Quora – elite? Or elitist?
I was really excited about Quora at first; now I wonder if I’ve joined a Web-based version of a whites-only country club.
(I know I’ve written twice about Quora already. I’m also aware that it’s the topic-du-jour; despite that, I can assure you this post isn’t an attempt to draw an audience to my blog.)
A recent Buzz post led to a lengthy discussion about some unpleasant experiences folks were having with Quora admins. I found their experiences surprising in light of my theory that Quora is not going to appeal to a majority. As I said on Buzz, it doesn’t make sense to me that Quora would want to offend the users who’ve already demonstrated a willingness to have actual conversations.
Yet there are some topics on Quora that have me believing the situation is even worse, that Quora is shooting itself in the foot while it’s still crawling.
The first is called “Commitment to Keeping Quora High Quality“. Sounds good, right? It does to me – I know of several services similar to Quora’s, but none of them has the depth or richness of discussion.
The topic includes a screenshot of a “tutorial quiz” the admins have implemented; it pops up the first time someone posts a question. I had to read the list of suggestions in that quiz three times before I accepted that it wasn’t a joke.
Don’t get me wrong: I’m passionate about language, grammar, punctuation, the whole shebang. I’m insanely proud of the quality of my spelling and I’m the first to notice when someone writes it’s when they mean its. But what is Quora trying to do here, recreate Encyclopedia Britannica? Am I the only one who finds the quiz patronizing?
In the end, I moved on, grateful at least that it might reduce the volume of capitalized non-proper nouns. But now I ask myself – and I ask you – is it appropriate (or even desirable) for Quora to take on the mission of educating Web users on proper style and punctuation?
And when it comes down to it, aren’t the admins doing that so that Quora doesn’t ‘descend’ into Yahoo! Answers territory?
(I’m not the only one who imagines that reasoning, by the way. Check the comment at the bottom of the topic from Nick Nguyen.)

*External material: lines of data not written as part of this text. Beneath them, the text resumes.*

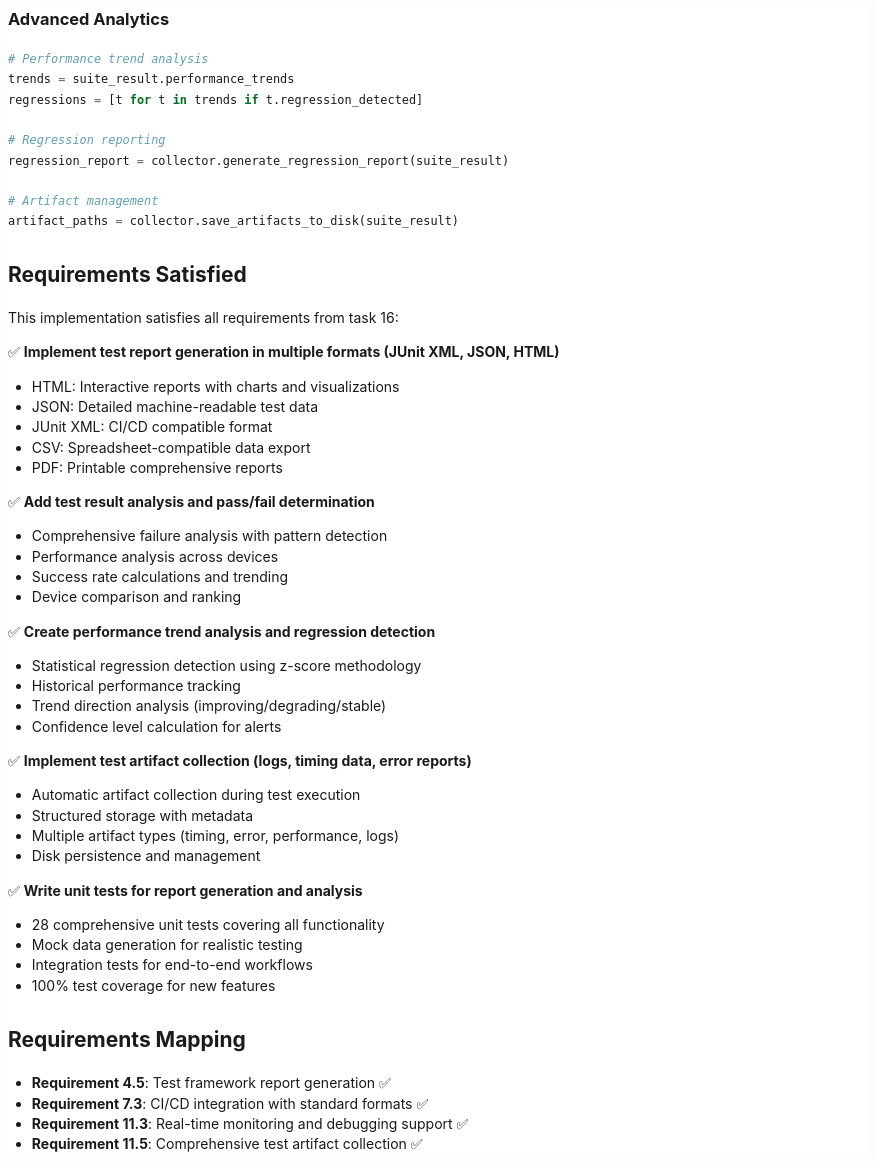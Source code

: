 ### Advanced Analytics
```python
# Performance trend analysis
trends = suite_result.performance_trends
regressions = [t for t in trends if t.regression_detected]

# Regression reporting
regression_report = collector.generate_regression_report(suite_result)

# Artifact management
artifact_paths = collector.save_artifacts_to_disk(suite_result)
```

## Requirements Satisfied

This implementation satisfies all requirements from task 16:

✅ **Implement test report generation in multiple formats (JUnit XML, JSON, HTML)**
- HTML: Interactive reports with charts and visualizations
- JSON: Detailed machine-readable test data
- JUnit XML: CI/CD compatible format
- CSV: Spreadsheet-compatible data export
- PDF: Printable comprehensive reports

✅ **Add test result analysis and pass/fail determination**
- Comprehensive failure analysis with pattern detection
- Performance analysis across devices
- Success rate calculations and trending
- Device comparison and ranking

✅ **Create performance trend analysis and regression detection**
- Statistical regression detection using z-score methodology
- Historical performance tracking
- Trend direction analysis (improving/degrading/stable)
- Confidence level calculation for alerts

✅ **Implement test artifact collection (logs, timing data, error reports)**
- Automatic artifact collection during test execution
- Structured storage with metadata
- Multiple artifact types (timing, error, performance, logs)
- Disk persistence and management

✅ **Write unit tests for report generation and analysis**
- 28 comprehensive unit tests covering all functionality
- Mock data generation for realistic testing
- Integration tests for end-to-end workflows
- 100% test coverage for new features

## Requirements Mapping

- **Requirement 4.5**: Test framework report generation ✅
- **Requirement 7.3**: CI/CD integration with standard formats ✅
- **Requirement 11.3**: Real-time monitoring and debugging support ✅
- **Requirement 11.5**: Comprehensive test artifact collection ✅
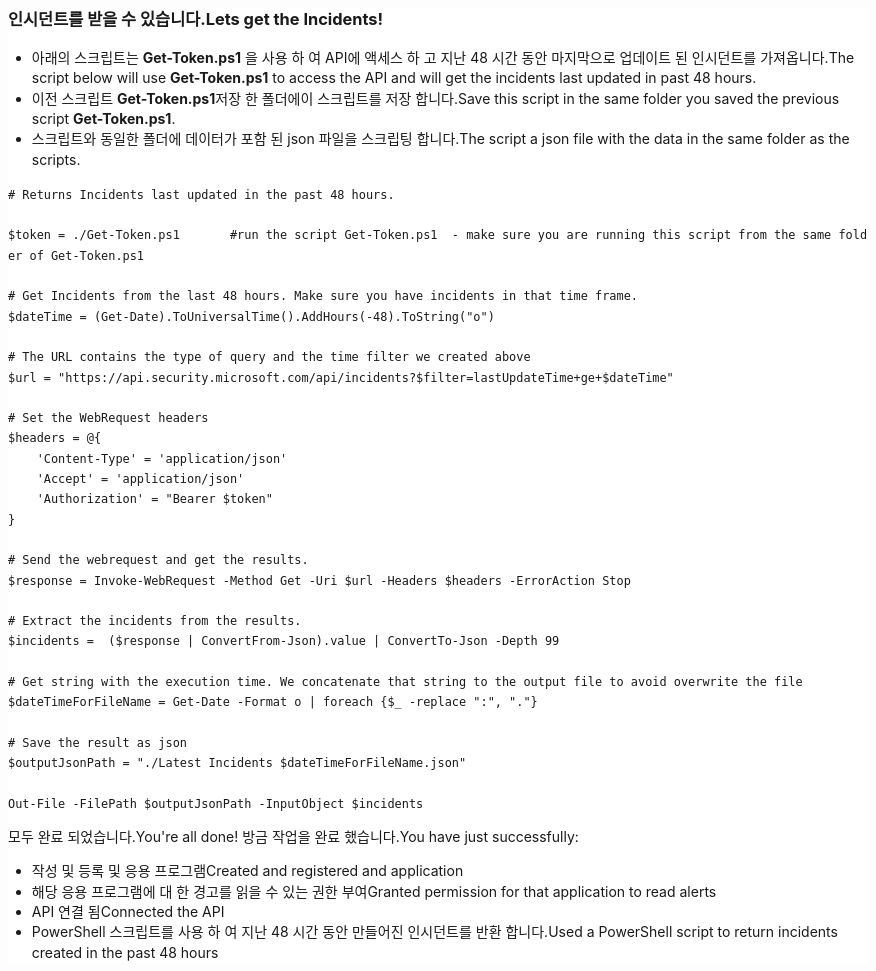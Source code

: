 ### <a name="lets-get-the-incidents"></a><span data-ttu-id="0c1f3-156">인시던트를 받을 수 있습니다.</span><span class="sxs-lookup"><span data-stu-id="0c1f3-156">Lets get the Incidents!</span></span>

-   <span data-ttu-id="0c1f3-157">아래의 스크립트는 **Get-Token.ps1** 을 사용 하 여 API에 액세스 하 고 지난 48 시간 동안 마지막으로 업데이트 된 인시던트를 가져옵니다.</span><span class="sxs-lookup"><span data-stu-id="0c1f3-157">The script below will use **Get-Token.ps1** to access the API and will get the incidents last updated in past 48 hours.</span></span>
-   <span data-ttu-id="0c1f3-158">이전 스크립트 **Get-Token.ps1**저장 한 폴더에이 스크립트를 저장 합니다.</span><span class="sxs-lookup"><span data-stu-id="0c1f3-158">Save this script in the same folder you saved the previous script **Get-Token.ps1**.</span></span> 
-   <span data-ttu-id="0c1f3-159">스크립트와 동일한 폴더에 데이터가 포함 된 json 파일을 스크립팅 합니다.</span><span class="sxs-lookup"><span data-stu-id="0c1f3-159">The script a json file with the data in the same folder as the scripts.</span></span>

```
# Returns Incidents last updated in the past 48 hours.

$token = ./Get-Token.ps1       #run the script Get-Token.ps1  - make sure you are running this script from the same folder of Get-Token.ps1

# Get Incidents from the last 48 hours. Make sure you have incidents in that time frame.
$dateTime = (Get-Date).ToUniversalTime().AddHours(-48).ToString("o")

# The URL contains the type of query and the time filter we created above
$url = "https://api.security.microsoft.com/api/incidents?$filter=lastUpdateTime+ge+$dateTime"

# Set the WebRequest headers
$headers = @{ 
    'Content-Type' = 'application/json'
    'Accept' = 'application/json'
    'Authorization' = "Bearer $token"
}

# Send the webrequest and get the results. 
$response = Invoke-WebRequest -Method Get -Uri $url -Headers $headers -ErrorAction Stop

# Extract the incidents from the results. 
$incidents =  ($response | ConvertFrom-Json).value | ConvertTo-Json -Depth 99

# Get string with the execution time. We concatenate that string to the output file to avoid overwrite the file
$dateTimeForFileName = Get-Date -Format o | foreach {$_ -replace ":", "."}    

# Save the result as json
$outputJsonPath = "./Latest Incidents $dateTimeForFileName.json"     

Out-File -FilePath $outputJsonPath -InputObject $incidents 
```

<span data-ttu-id="0c1f3-160">모두 완료 되었습니다.</span><span class="sxs-lookup"><span data-stu-id="0c1f3-160">You're all done!</span></span> <span data-ttu-id="0c1f3-161">방금 작업을 완료 했습니다.</span><span class="sxs-lookup"><span data-stu-id="0c1f3-161">You have just successfully:</span></span>
-   <span data-ttu-id="0c1f3-162">작성 및 등록 및 응용 프로그램</span><span class="sxs-lookup"><span data-stu-id="0c1f3-162">Created and registered and application</span></span>
-   <span data-ttu-id="0c1f3-163">해당 응용 프로그램에 대 한 경고를 읽을 수 있는 권한 부여</span><span class="sxs-lookup"><span data-stu-id="0c1f3-163">Granted permission for that application to read alerts</span></span>
-   <span data-ttu-id="0c1f3-164">API 연결 됨</span><span class="sxs-lookup"><span data-stu-id="0c1f3-164">Connected the API</span></span>
-   <span data-ttu-id="0c1f3-165">PowerShell 스크립트를 사용 하 여 지난 48 시간 동안 만들어진 인시던트를 반환 합니다.</span><span class="sxs-lookup"><span data-stu-id="0c1f3-165">Used a PowerShell script to return incidents created in the past 48 hours</span></span>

Even if Quora’s goal is not to keep out the ‘riff-raff’, its approach to reviewing questions has opened the world’s biggest can of worms.
(Again, you don’t have to take my word for it. Quora is trying to head that posse off at the pass.)
In the end, the number of people who don’t know how to write ‘properly’ is not a small one. If Quora is determined to be an upper-crust version of Yahoo! Answers it better be prepared to alienate – or, at the very least, intimidate – a meaningfully large group of people.